The live CD booted smoothly and came up with minimal desktop effects. Not too bling, but just to show what it can do. Both of my network cards were detected properly and the X-server set the proper resolution of 1280×800 Hurrah !!!!
But, the installation hanged at 22% with the error message ”Could not copy files from CD”. I re-checked the CD for errors and found none. Just cleaned the CD a bit and re-booted and this time the installation went smoothly. Installed on a separate partition and within 40 minutes, my new shiny Gutsy was ready for use.
Some of the changes, so subtle was interesting as well.
1. This is the first Ubuntu which comes with compiz as default. But, this is slightly mis-leading as I explain later.
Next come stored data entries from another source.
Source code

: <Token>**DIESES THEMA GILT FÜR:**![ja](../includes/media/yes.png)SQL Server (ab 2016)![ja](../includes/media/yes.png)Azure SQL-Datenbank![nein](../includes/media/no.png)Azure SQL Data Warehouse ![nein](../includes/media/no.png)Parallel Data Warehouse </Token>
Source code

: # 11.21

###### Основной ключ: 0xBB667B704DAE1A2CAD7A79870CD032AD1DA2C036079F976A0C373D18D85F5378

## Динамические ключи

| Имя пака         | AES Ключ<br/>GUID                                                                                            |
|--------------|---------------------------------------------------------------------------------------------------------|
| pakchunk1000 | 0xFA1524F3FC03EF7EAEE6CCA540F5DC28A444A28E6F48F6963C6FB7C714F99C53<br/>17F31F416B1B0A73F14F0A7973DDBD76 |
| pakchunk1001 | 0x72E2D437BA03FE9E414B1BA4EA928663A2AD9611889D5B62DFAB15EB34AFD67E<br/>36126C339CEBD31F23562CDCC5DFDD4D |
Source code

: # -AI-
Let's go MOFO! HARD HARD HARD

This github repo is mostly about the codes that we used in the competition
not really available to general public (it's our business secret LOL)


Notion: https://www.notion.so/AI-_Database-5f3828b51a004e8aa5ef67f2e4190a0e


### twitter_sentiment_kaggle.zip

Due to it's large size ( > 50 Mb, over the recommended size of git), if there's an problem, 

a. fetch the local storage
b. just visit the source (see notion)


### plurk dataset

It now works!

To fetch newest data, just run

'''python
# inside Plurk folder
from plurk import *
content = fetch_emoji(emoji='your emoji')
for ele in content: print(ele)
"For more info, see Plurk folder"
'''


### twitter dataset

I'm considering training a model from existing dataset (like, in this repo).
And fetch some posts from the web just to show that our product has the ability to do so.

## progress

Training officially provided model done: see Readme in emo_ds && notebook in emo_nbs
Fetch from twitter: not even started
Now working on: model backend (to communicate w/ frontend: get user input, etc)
2. The gnome-settings is now integrated. You can change all the appearances and desktop-effects from a single application.
3. First tried restricted manager to install ATI drivers and enable desktop effects. But, alas NO desktop effects. It gave error saying the currecnt driver is not in the whitelist and XGL is not available either. I was shocked as desktop effects worked like a charm in the live CD version.
Little googling told me that, though compiz is default, to be on the safer side, it is disabled unless the free drivers for ATI, nVIDIA etc is used. Though the new restricted manager informs you the availability of a better but not-open source driver available, installing it disables desktop effects :(
Removed restricted driver, went back to the free driver and my laptop is very happy to give me basic desktop effects
4. Be prepared to see increased CPU activity for an hour or so, even though you are not running any memory
intensive programs. The culprit is trackerd indexing. The new trackerd uses tags to index.
5. The password prompt for sudo now prefixes the user name to it.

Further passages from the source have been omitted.